▶ _Work required_:
In your answer, print every record exactly as it is written.

▶ _The records_:
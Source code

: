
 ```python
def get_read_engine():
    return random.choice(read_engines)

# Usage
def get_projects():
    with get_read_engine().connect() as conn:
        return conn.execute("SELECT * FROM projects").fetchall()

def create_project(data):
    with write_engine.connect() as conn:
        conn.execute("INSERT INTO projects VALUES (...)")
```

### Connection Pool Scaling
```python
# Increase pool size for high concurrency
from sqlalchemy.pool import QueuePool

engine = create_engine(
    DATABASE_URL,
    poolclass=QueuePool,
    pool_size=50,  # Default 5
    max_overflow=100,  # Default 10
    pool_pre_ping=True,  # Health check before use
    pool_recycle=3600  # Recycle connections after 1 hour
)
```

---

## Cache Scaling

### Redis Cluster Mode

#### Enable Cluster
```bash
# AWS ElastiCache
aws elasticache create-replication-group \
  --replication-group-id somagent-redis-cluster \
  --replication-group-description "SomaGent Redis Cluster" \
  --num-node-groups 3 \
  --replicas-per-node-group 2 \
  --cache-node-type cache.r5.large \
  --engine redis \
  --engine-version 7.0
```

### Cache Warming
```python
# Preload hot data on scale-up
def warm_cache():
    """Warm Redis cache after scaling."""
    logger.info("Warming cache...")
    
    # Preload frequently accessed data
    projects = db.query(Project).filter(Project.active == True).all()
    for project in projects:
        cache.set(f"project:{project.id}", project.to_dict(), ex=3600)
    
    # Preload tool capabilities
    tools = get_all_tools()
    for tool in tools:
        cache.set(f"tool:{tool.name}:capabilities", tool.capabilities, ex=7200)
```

▶ _Answer to this task_:
Source code

:
 ```python
def get_read_engine():
    return random.choice(read_engines)

# Usage
def get_projects():
    with get_read_engine().connect() as conn:
        return conn.execute("SELECT * FROM projects").fetchall()

def create_project(data):
    with write_engine.connect() as conn:
        conn.execute("INSERT INTO projects VALUES (...)")
```

### Connection Pool Scaling
```python
# Increase pool size for high concurrency
from sqlalchemy.pool import QueuePool

engine = create_engine(
    DATABASE_URL,
    poolclass=QueuePool,
    pool_size=50,  # Default 5
    max_overflow=100,  # Default 10
    pool_pre_ping=True,  # Health check before use
    pool_recycle=3600  # Recycle connections after 1 hour
)
```

---

## Cache Scaling

### Redis Cluster Mode

#### Enable Cluster
```bash
# AWS ElastiCache
aws elasticache create-replication-group \
  --replication-group-id somagent-redis-cluster \
  --replication-group-description "SomaGent Redis Cluster" \
  --num-node-groups 3 \
  --replicas-per-node-group 2 \
  --cache-node-type cache.r5.large \
  --engine redis \
  --engine-version 7.0
```

### Cache Warming
```python
# Preload hot data on scale-up
def warm_cache():
    """Warm Redis cache after scaling."""
    logger.info("Warming cache...")
    
    # Preload frequently accessed data
    projects = db.query(Project).filter(Project.active == True).all()
    for project in projects:
        cache.set(f"project:{project.id}", project.to_dict(), ex=3600)
    
    # Preload tool capabilities
    tools = get_all_tools()
    for tool in tools:
        cache.set(f"tool:{tool.name}:capabilities", tool.capabilities, ex=7200)
```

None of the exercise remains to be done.